Python 3.0, rich comparisons and sorting order

Carlos Ribeiro carribeiro at gmail.com
Tue Sep 21 14:25:38 EDT 2004


On Tue, 21 Sep 2004 17:42:35 +0000 (UTC), Steven Bethard
<steven.bethard at gmail.com> wrote:
> I'm not sure I follow your comparison here anyway, since you can't sort a
> dict...  Could you clarify?

Any hashable object can be used as a key. That's the point. If you're
using a balanced binary tree as a high performance object storage with
bounded search time (log N), then you're going to need comparisons to
work.

Anyway, the discussion so far gave me an idea: sortable objects could
implement the __key__ function to return a sortable value. Here it is:

1) comparison would work between a few types -- None, booleans,
numbers, and strings, in this order. It's an arbritrary but
determinist ordering, and does not deal with things such as complex
nmbers.

2) other objects would implement the __key__function for comparison.
__key__ would have to return one of the built-in, sortable types, as
described above.

This is a workable solution to preserve the current behavior (multiple
objects can be sorted). However, it has a disadvantage in that it's
not orthogonal -- but neither is restricting comparisons.

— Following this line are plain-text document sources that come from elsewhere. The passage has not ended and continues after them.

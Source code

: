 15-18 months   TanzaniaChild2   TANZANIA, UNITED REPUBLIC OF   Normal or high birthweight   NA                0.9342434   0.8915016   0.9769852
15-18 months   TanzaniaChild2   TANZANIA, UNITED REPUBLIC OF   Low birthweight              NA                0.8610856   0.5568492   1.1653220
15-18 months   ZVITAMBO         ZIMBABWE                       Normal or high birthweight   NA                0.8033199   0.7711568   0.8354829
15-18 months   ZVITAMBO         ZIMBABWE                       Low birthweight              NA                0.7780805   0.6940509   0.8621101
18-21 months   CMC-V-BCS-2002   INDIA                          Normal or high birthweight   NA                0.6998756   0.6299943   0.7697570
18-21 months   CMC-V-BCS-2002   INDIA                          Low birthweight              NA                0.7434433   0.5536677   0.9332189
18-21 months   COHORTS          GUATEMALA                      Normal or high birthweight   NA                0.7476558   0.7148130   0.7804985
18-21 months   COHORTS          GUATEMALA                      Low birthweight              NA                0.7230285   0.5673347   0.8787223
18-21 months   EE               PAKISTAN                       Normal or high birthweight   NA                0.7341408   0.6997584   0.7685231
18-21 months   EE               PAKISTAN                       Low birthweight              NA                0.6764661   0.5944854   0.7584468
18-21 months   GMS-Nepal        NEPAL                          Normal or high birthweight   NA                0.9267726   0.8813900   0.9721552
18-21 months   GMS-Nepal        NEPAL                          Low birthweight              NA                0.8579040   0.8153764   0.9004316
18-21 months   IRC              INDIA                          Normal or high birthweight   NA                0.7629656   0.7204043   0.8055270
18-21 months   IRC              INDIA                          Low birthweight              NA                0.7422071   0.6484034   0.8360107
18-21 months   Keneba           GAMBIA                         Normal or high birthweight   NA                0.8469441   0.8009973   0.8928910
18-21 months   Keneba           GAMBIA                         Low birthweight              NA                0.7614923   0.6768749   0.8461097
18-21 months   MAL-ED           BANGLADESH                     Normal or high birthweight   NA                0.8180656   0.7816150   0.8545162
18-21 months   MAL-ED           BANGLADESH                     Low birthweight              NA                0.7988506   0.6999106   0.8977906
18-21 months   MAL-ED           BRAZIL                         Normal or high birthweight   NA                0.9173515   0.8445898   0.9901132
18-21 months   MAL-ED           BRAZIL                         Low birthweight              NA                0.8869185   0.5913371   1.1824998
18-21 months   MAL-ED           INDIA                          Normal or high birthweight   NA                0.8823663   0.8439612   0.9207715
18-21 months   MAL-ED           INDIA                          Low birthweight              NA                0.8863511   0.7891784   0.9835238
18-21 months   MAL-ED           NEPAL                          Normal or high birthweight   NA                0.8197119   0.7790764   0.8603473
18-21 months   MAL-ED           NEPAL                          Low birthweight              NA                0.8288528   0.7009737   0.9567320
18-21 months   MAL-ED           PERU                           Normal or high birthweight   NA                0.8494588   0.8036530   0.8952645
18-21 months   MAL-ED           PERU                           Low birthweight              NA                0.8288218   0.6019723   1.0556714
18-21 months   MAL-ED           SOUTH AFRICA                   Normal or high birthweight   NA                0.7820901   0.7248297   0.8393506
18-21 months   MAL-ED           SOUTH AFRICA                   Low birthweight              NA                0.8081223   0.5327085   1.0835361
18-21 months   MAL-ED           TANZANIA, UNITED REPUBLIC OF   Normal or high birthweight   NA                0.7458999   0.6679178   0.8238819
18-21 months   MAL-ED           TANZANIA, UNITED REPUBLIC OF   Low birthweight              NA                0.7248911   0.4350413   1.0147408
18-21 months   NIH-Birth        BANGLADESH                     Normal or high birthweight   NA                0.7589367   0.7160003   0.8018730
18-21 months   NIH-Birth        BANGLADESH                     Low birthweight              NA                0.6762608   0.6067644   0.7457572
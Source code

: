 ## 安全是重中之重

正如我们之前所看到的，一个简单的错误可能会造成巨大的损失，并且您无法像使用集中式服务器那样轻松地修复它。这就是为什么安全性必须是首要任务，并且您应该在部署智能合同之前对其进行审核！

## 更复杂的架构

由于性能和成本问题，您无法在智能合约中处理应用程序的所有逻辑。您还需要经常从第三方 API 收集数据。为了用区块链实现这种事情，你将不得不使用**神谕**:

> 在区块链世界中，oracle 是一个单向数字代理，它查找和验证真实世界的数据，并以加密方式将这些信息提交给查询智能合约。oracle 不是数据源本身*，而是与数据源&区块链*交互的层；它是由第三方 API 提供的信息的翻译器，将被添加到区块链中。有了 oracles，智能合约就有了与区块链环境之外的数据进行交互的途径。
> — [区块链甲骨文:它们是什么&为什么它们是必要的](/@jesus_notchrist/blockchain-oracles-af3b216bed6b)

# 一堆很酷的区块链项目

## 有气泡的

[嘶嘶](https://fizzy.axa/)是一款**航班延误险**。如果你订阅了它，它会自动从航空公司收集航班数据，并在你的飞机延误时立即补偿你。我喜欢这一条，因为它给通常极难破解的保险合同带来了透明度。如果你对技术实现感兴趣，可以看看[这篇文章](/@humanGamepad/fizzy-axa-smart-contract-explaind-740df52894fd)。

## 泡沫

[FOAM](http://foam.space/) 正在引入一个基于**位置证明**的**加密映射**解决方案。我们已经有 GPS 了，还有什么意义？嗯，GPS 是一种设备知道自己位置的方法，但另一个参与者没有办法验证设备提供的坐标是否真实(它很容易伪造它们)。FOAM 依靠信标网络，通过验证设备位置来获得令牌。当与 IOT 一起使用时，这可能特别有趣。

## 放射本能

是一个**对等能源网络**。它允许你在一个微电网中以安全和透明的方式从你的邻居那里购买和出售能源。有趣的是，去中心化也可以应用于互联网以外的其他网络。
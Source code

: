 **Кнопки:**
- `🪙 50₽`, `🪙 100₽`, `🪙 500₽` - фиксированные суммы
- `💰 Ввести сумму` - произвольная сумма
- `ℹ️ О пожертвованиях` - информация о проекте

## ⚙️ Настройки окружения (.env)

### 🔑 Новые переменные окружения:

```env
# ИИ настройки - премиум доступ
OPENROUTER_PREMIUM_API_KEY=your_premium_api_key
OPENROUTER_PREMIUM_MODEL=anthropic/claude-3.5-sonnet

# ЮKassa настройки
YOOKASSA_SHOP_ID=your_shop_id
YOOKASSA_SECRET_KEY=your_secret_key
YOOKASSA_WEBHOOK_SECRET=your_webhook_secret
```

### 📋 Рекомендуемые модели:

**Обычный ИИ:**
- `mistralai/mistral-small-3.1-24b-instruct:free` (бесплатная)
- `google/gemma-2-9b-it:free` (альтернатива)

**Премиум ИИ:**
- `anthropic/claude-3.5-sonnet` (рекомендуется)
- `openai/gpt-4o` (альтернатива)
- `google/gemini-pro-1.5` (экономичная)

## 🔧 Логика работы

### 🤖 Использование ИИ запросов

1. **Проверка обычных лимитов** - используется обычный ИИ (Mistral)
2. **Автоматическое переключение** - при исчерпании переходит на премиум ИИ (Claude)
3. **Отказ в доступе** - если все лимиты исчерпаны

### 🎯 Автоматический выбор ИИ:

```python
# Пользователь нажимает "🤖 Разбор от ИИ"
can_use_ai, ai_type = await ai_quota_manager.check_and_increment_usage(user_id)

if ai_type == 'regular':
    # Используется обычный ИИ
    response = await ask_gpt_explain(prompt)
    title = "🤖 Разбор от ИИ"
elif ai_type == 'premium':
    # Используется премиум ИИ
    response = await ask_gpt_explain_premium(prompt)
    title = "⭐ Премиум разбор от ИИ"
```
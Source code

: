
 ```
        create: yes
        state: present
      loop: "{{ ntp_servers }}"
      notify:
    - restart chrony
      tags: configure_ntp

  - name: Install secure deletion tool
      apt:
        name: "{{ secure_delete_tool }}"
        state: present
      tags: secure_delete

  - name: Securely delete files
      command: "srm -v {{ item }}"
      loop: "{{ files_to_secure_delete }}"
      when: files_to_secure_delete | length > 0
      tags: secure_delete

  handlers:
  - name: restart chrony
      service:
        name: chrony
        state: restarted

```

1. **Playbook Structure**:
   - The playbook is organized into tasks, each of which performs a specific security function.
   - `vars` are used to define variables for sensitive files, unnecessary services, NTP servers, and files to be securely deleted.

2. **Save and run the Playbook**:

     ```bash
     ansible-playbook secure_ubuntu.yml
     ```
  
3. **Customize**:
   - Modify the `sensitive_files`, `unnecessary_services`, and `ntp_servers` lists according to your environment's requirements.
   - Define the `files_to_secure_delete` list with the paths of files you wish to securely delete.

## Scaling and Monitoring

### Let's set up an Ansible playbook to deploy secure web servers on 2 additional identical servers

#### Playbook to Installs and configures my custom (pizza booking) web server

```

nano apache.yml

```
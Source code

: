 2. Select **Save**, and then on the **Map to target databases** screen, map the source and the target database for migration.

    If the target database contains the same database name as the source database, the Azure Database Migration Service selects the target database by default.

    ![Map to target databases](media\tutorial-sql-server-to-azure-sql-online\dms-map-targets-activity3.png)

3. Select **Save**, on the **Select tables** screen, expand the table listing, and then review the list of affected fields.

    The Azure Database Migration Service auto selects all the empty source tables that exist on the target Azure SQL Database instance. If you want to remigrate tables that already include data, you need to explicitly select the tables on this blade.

Just to make it clear, here it is how it works now:

>>> a = [ 3.5, -1.0, "", (0,1), None, "z"]
>>> a.sort()
>>> a
[None, -1.0, 3.5, '', 'z', (0, 1)]

None comes first, then numbers, then strings, then tuples. And sort
simply works. BTW, it even sorts tuples in a deterministic fashion --
is it going to be lost in Python 3.0 too?

Now that we're talking about tuples, another example:

>>> (0,1) < (1,0)
True
>>> (0,1) < [1,0]
False
>>> [0,1] < [1,0]
True

Lists come before sequences -- don't know if it does make sense, the
"correct" thing for sorting seems to consider then equal as far as
relative ordering is concerned; that would make (0,1) < [1,0] -> True.
But then, would it make (0,0) be the same as [0,0]? Of course not --
one is a list, the other one is a tuple. All this can be simply put
as:

a) Relative ordering (or partial ordering) is one thing;
b) Magnitude comparison is another thing, that sometimes coincide with
relative ordering;
c) Equality/inequality is yet another thing.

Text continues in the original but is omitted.